STORED DATA =>
■ ■ ■ ■ ■
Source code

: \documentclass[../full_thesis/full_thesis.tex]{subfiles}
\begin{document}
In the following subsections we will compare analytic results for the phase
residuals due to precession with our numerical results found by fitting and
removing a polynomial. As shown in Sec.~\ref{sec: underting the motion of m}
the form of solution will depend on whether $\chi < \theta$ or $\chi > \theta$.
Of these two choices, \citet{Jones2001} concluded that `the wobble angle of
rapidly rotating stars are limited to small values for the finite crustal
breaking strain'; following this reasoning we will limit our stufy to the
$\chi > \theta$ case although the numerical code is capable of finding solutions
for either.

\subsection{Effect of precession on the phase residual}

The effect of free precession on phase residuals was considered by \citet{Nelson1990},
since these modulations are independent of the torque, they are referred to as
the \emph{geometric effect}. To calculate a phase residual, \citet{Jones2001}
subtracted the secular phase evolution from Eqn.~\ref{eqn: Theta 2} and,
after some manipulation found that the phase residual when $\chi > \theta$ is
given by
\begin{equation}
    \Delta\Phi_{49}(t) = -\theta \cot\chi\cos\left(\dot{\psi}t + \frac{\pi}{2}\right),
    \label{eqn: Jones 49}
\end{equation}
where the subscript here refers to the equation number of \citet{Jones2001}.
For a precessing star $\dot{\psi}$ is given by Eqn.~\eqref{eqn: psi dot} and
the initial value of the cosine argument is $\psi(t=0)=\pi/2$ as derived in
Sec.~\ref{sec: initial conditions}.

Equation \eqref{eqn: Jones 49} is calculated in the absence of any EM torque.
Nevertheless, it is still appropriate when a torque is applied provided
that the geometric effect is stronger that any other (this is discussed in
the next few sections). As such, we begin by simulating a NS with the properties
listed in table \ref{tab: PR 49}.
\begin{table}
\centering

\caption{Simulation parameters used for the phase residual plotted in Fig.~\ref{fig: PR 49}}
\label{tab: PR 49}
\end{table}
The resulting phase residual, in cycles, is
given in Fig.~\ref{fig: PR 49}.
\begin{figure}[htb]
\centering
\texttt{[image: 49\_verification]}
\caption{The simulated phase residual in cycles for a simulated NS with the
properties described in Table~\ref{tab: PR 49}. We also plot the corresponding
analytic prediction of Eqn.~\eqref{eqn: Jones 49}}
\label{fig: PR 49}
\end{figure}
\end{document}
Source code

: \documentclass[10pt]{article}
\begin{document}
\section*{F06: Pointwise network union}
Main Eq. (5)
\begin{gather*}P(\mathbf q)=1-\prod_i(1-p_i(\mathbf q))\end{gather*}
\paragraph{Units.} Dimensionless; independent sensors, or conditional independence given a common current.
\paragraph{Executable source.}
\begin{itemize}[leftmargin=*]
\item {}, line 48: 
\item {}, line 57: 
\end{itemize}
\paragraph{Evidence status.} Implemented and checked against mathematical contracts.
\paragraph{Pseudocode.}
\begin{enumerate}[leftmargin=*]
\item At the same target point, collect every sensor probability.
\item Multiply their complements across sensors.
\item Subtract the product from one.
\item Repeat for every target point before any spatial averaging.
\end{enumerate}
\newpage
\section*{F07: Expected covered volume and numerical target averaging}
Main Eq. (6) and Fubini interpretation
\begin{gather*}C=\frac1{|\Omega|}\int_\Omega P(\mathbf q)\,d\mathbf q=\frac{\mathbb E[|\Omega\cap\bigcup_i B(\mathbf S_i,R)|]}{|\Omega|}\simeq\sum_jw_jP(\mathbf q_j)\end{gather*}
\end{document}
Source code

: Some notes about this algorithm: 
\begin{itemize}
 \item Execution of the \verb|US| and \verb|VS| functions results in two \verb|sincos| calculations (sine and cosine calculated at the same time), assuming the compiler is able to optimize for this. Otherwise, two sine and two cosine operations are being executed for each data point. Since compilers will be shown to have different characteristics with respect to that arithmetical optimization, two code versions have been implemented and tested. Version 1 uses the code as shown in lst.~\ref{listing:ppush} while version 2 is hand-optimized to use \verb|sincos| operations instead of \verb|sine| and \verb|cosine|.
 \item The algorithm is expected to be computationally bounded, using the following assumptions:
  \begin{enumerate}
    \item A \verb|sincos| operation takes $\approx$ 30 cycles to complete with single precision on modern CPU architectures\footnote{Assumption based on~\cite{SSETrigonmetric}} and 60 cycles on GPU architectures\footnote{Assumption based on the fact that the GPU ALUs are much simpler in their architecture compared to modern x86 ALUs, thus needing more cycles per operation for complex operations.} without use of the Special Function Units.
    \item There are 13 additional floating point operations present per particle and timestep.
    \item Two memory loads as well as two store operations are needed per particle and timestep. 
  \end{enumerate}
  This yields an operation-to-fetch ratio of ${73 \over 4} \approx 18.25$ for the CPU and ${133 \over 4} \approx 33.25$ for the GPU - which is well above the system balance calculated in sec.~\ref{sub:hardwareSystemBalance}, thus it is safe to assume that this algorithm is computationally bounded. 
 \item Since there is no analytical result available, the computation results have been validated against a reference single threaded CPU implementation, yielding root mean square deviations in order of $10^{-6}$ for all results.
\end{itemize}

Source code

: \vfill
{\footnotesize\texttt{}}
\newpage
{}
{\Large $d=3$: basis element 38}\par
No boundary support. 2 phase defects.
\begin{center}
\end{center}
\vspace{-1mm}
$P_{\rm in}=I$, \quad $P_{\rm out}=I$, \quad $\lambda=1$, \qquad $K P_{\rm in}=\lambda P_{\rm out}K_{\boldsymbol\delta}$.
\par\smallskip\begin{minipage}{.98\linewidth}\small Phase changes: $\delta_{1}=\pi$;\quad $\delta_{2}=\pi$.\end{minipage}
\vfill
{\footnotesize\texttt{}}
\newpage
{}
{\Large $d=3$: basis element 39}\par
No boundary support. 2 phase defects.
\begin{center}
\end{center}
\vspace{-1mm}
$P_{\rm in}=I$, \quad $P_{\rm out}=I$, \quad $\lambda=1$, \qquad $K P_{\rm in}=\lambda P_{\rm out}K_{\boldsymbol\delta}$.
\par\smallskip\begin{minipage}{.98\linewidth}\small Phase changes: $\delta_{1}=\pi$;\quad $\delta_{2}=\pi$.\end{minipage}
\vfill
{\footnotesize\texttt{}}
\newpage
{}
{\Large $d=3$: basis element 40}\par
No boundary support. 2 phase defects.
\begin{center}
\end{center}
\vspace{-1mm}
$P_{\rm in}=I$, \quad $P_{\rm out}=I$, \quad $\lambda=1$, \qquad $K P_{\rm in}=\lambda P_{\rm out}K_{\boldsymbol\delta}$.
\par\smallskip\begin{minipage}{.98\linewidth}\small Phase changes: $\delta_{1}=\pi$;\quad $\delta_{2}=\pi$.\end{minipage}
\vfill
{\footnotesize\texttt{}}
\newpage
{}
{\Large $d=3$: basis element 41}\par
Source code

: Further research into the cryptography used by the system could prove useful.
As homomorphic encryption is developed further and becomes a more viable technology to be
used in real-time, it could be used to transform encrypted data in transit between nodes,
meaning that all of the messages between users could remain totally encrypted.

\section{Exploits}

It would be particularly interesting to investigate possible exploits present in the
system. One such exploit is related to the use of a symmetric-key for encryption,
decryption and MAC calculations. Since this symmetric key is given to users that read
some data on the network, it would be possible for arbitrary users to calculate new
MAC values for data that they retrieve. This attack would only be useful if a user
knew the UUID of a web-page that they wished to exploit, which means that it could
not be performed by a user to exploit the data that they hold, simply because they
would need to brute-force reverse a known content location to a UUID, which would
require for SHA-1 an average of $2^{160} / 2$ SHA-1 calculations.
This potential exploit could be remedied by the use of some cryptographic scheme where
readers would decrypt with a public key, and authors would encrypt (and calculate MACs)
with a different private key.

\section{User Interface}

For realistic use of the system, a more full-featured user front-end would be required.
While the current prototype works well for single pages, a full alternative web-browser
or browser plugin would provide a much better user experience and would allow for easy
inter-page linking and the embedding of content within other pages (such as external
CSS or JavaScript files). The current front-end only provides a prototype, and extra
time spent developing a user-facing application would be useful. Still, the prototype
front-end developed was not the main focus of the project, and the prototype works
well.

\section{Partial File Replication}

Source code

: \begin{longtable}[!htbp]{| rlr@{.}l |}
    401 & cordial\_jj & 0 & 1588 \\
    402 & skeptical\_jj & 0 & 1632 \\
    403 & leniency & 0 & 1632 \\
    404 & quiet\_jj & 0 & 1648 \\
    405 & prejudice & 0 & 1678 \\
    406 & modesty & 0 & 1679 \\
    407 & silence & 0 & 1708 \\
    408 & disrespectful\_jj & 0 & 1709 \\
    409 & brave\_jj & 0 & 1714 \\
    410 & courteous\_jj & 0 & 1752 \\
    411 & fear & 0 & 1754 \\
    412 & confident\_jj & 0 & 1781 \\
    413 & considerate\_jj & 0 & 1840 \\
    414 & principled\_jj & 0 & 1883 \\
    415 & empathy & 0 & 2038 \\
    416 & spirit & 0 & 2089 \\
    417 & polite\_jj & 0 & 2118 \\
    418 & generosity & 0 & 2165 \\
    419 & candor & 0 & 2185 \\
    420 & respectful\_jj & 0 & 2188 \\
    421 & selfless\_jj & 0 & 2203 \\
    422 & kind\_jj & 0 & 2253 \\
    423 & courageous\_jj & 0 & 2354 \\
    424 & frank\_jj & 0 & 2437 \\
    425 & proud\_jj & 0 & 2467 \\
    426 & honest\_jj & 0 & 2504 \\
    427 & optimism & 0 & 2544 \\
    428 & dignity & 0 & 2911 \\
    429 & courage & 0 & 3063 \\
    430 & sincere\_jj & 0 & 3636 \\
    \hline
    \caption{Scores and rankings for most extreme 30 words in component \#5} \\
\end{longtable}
■ ■ ■ ■ ■
Starting at the first line of the data above, please restate word for word every line up to and including the one that holds "rapidly rotating stars", and add nothing else.

SOLVED PROBLEM =>
Source code

: \documentclass[../full_thesis/full_thesis.tex]{subfiles}
\begin{document}
In the following subsections we will compare analytic results for the phase
residuals due to precession with our numerical results found by fitting and
removing a polynomial. As shown in Sec.~\ref{sec: underting the motion of m}
the form of solution will depend on whether $\chi < \theta$ or $\chi > \theta$.
Of these two choices, \citet{Jones2001} concluded that `the wobble angle of
rapidly rotating stars are limited to small values for the finite crustal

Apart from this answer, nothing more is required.